- Born: March 25, 1757
- Died: June 22, 1821 (aged 64)

= Elisha Ticknor =

Elisha Ticknor (born March 25, 1757, in Lebanon, Connecticut) was an educator and merchant primarily in Boston, Massachusetts. He was the father of George Ticknor, who became a professor and renowned expert at Harvard University in the history and criticism of Spanish literature.

==Biography==
In 1774, Ticknor's parents moved their family and farm from Lebanon, Connecticut, to Lebanon, New Hampshire, when he was around 17.
After he graduated from Dartmouth College in 1783, Ticknor employed as a teacher at various schools. In 1788, he became headmaster of Franklin Grammar School in Boston. After filling this post for several years, he resigned on account of his health. He had married and had a family; his son George Ticknor later became known as an academic at Harvard University, developing its department in the study of Spanish literature and culture.

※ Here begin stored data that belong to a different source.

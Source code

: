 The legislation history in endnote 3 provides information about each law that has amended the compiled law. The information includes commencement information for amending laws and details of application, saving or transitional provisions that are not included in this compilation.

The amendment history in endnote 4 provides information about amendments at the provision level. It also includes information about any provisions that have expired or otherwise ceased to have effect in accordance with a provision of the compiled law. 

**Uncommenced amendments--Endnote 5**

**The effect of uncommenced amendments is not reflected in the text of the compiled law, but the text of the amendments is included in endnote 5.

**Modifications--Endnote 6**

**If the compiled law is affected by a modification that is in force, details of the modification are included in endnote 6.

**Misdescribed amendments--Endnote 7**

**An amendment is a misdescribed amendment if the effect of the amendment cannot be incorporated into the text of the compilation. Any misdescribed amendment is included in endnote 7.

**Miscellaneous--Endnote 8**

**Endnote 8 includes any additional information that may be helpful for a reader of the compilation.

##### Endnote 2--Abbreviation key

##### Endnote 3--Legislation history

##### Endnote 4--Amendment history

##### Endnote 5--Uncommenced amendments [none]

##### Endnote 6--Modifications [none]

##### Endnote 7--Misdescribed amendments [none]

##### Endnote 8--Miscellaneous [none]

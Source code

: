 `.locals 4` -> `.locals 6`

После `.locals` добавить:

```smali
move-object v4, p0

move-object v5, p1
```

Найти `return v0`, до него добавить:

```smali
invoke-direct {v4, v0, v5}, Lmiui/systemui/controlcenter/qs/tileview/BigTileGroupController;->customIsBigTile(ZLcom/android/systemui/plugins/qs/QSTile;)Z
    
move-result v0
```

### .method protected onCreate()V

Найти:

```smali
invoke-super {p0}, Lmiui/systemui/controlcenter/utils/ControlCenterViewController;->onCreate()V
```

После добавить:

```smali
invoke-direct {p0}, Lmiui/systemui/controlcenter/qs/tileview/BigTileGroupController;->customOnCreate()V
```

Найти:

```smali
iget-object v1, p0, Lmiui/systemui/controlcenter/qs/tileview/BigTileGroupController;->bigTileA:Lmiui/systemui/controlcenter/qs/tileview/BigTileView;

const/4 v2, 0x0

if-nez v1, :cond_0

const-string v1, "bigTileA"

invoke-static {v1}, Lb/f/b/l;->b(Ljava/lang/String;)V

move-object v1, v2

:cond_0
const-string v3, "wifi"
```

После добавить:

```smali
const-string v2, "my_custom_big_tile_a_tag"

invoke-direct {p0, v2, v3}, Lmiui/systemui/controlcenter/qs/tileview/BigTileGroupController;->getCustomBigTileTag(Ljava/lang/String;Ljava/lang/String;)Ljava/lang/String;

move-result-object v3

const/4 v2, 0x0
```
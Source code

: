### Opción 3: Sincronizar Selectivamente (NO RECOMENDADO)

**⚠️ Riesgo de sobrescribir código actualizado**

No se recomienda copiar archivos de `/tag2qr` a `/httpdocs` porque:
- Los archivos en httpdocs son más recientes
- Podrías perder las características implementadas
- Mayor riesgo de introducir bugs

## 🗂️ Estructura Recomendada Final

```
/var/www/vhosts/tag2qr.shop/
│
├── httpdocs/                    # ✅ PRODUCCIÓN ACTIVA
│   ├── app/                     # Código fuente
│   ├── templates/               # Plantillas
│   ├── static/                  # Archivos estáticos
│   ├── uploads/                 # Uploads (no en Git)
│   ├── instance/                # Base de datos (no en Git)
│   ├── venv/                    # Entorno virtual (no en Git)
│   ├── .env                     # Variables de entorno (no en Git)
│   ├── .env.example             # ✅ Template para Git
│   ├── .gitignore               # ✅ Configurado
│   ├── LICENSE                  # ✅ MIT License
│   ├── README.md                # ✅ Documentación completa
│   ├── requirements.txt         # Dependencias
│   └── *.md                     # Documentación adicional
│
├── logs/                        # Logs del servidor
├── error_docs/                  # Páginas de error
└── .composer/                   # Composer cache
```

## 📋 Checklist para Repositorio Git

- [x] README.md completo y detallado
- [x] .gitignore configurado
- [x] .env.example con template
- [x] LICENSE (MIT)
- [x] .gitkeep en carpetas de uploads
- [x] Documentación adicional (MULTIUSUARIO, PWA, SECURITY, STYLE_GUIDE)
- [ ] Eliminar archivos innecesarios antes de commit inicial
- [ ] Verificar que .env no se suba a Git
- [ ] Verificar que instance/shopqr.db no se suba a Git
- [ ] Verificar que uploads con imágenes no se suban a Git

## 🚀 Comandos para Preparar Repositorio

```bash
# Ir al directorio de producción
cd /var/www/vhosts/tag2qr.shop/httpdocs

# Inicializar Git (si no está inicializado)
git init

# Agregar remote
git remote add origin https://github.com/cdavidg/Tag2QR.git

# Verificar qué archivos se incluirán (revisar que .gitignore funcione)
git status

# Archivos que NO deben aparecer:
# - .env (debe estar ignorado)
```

In 1795, Ticknor became a grocer in Boston. He did well enough to gain time to devote to civic and intellectual interests. He made one of the earliest efforts to improve female education in Massachusetts. He originated the scheme for public primary schools in Boston, proposing them at a town meeting in 1818. He founded the first insurance company in the city, Massachusetts Mutual Fire Insurance Company, and the first savings bank there, Provident Institution for Savings. In 1818, he presented a plan to prevent the causes and perfect the cure of pauperism in Boston. He stressed the importance of reducing illiteracy.

==Death==
Ticknor peacefully died on June 22, 1821, in Hanover, New Hampshire.